Overview
        
        This page summarizes how to debug JCuda applications and CUDA kernels in JCuda
        
        
        
        
Introduction
        
        Debugging GPU-based applications is hard. Debugging GPU-based applications that
        cross the language boundaries between Java and C is even harder. The lack of
        integrated tool support for debugging CUDA via Java limits the possibilities to
        analyze in detail what is happening in an application. The (albeit few)
        approaches for debugging JCuda applications are shown here.
        
        
        
Detecting errors at API level
        
        The simplest case is when errors can be detected at the API level. That is,
        when errors are not caused by bugs in CUDA kernels, but by errors in the
        API calls. Nearly all CUDA functions return an error code when something goes
        wrong. In JCuda, these errors can be detected quite easily: All libraries
        allow setting a flag that causes a 
CudaException to be thrown
        when the return value from any function indicates an error. 
        
		So when there is a problem with an application, the first debugging
		step should be to call
		
		    
JCuda.setExceptionsEnabled(true);
		
	    as the first line of the 
main method. This is done
	    in all the 
samples, so that
	    the tedious checks of all function return values can be omitted:
	    If any function returns an error code, an exception will be thrown
	    that also contains a human-readable representation of the actual
	    error code.
	    
	    
	    
Note: This flag has to be set for every library individually.

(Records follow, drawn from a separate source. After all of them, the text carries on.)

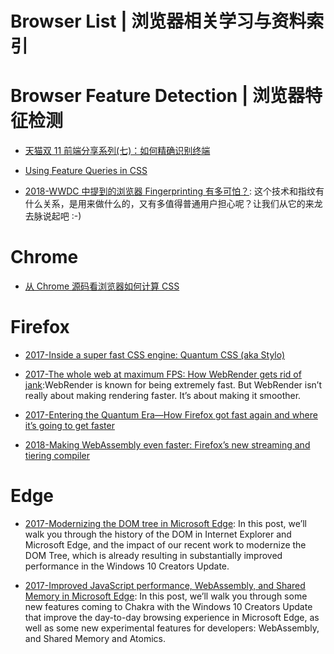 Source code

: 

# Browser List | 浏览器相关学习与资料索引

# Browser Feature Detection | 浏览器特征检测

- [天猫双 11 前端分享系列(七)：如何精确识别终端](https://github.com/tmallfe/tmallfe.github.io/issues/32)

- [Using Feature Queries in CSS](https://hacks.mozilla.org/2016/08/using-feature-queries-in-css/)

- [2018-WWDC 中提到的浏览器 Fingerprinting 有多可怕？](https://juejin.im/post/5b17de31f265da6e397b70f4): 这个技术和指纹有什么关系，是用来做什么的，又有多值得普通用户担心呢？让我们从它的来龙去脉说起吧 :-)

# Chrome

- [从 Chrome 源码看浏览器如何计算 CSS](https://zhuanlan.zhihu.com/p/25380611)

# Firefox

- [2017-Inside a super fast CSS engine: Quantum CSS (aka Stylo)](https://parg.co/bTa)

- [2017-The whole web at maximum FPS: How WebRender gets rid of jank](https://parg.co/UGM):WebRender is known for being extremely fast. But WebRender isn’t really about making rendering faster. It’s about making it smoother.

- [2017-Entering the Quantum Era—How Firefox got fast again and where it’s going to get faster](https://parg.co/U6v)

- [2018-Making WebAssembly even faster: Firefox’s new streaming and tiering compiler](https://parg.co/U8j)

# Edge

- [2017-Modernizing the DOM tree in Microsoft Edge](https://blogs.windows.com/msedgedev/2017/04/19/modernizing-dom-tree-microsoft-edge/#gXbKkdM2Yl71P1jX.97): In this post, we’ll walk you through the history of the DOM in Internet Explorer and Microsoft Edge, and the impact of our recent work to modernize the DOM Tree, which is already resulting in substantially improved performance in the Windows 10 Creators Update.

- [2017-Improved JavaScript performance, WebAssembly, and Shared Memory in Microsoft Edge](https://blogs.windows.com/msedgedev/2017/04/20/improved-javascript-performance-webassembly-shared-memory/#aXYIbCB04QkDAmeQ.97): In this post, we’ll walk you through some new features coming to Chakra with the Windows 10 Creators Update that improve the day-to-day browsing experience in Microsoft Edge, as well as some new experimental features for developers: WebAssembly, and Shared Memory and Atomics.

	    So, for example, in order to detect API level errors in an application
	    that uses JCublas, one additionally has to call 
JCublas.setExceptionsEnabled(true).
	    
	    
        
Detecting errors in kernels
	    
		Detecting errors in kernels is a bit more difficult. For native CUDA applications,
		there are sophisticated tools like
		
NVIDIA Nsight for Visual Studio
		or 
NVIDIA Nsight for Eclipse.
		But for Java development, no such tools exist. So the only option for detecting errors
		in kernels is to use 
cuda-memcheck.
		
		
		For details about how to use 
cuda-memcheck, you have to refer to
		the 
cuda-memcheck user guide.
		This section will only explain the basic workflow and prerequisites for debugging a CUDA
		kernel in JCuda with 
cuda-memcheck.
		
		The following description refers to the 
JCudaVectorAdd example.
		This is the same sample that is also used in the 
Tutorial,
		which shows in detail how to create, compile, load and execute CUDA kernels.
		
		For illustration, the 
vector addition kernel
		that is part of this sample will be modified here to cause invalid memory accesses:
        
   
  
   
    
extern "C" 
__global__ void add(int n, float *a, float *b, float *sum) 
{ 
    int i = blockIdx.x * blockDim.x + threadIdx.x; 
    if (i<n) 
    { 
        // Cause invalid memory accesses: 
        // Reading from an invalid location 
        // and writing to an invalid location 
        float ai = a[i-1]; 
        float bi = b[i]; 
        sum[i-1] = ai + bi; 
    } 
}
    | 
  
   
 
		When this kernel is compiled, loaded and executed as described in the
		
Tutorial,
		it will (likely) run normally, and only report that the results of
		the computation are wrong. 
		
		Again: Despite the invalid memory accesses, the program will not necessarily
		crash. There is nothing like an 
ArrayIndexOutOfBoundsException in CUDA.
		It may just silently compute the wrong result.
		
		
		In more complex scenarios, however, the program 
may crash. Due to
		the asynchronous nature of CUDA, and due to the unpredictable consequences
		of overwriting arbitrary memory locations, the program may crash later,
		in a seemingly unrelated function - probably with reporting an unspecific
		error code like 
CUDA_ERROR_LAUNCH_FAILED.
		
		In order to detect or rule out such errors, 
cuda-memcheck may
		be used. It is installed together with the CUDA toolkit,
		and should be available at the command prompt after the installation.
		
		In the simplest case, it expects an executable as the only command line
		parameter. So it is possible to execute a JCuda program in
		
cuda-memcheck with the following command line:
		
		
    cuda-memcheck java  -cp .;jcuda.jar JCudaVectorAdd
		
		If the 
classpath of the application is larger, or additional
		parameters should be passed to the application or to 
cuda-memcheck,
		then it is convenient to summarize the start of the JCuda application in
		a small shell script or batch file. For example, creating a file like
		
JCudaVectorAddStart.bat that only contains the line
		
		
    java  -cp .;jcuda.jar JCudaVectorAdd
		
		allows running the JCuda program in 
cuda-memcheck by just calling 
		
		
    cuda-memcheck JCudaVectorAddStart.bat
		
		The output of 
cuda-memcheck may look as follows:
		
        
		
		
		
		Note: If 
cuda-memcheck prints an error message like
		
		
    Internal Memcheck Error: Memcheck failed initialization
		    as some other tools is currently attached. Please make 
		    sure that nvprof and Nsight Visual Studio Edition are 
		    not being run simultaneously
        
        then refer to the 
Troubleshooting section below!
		
		
		
		As shown in the screenshot above, 
cuda-memcheck will report that there is an error:
		
		
    Invalid __global__ read of size 4
		
		This corresponds to the first erroneous line in the kernel, where the input
		is read from an invalid memory location. It will also say which thread caused
		this invalid access, and in which block this thread was located.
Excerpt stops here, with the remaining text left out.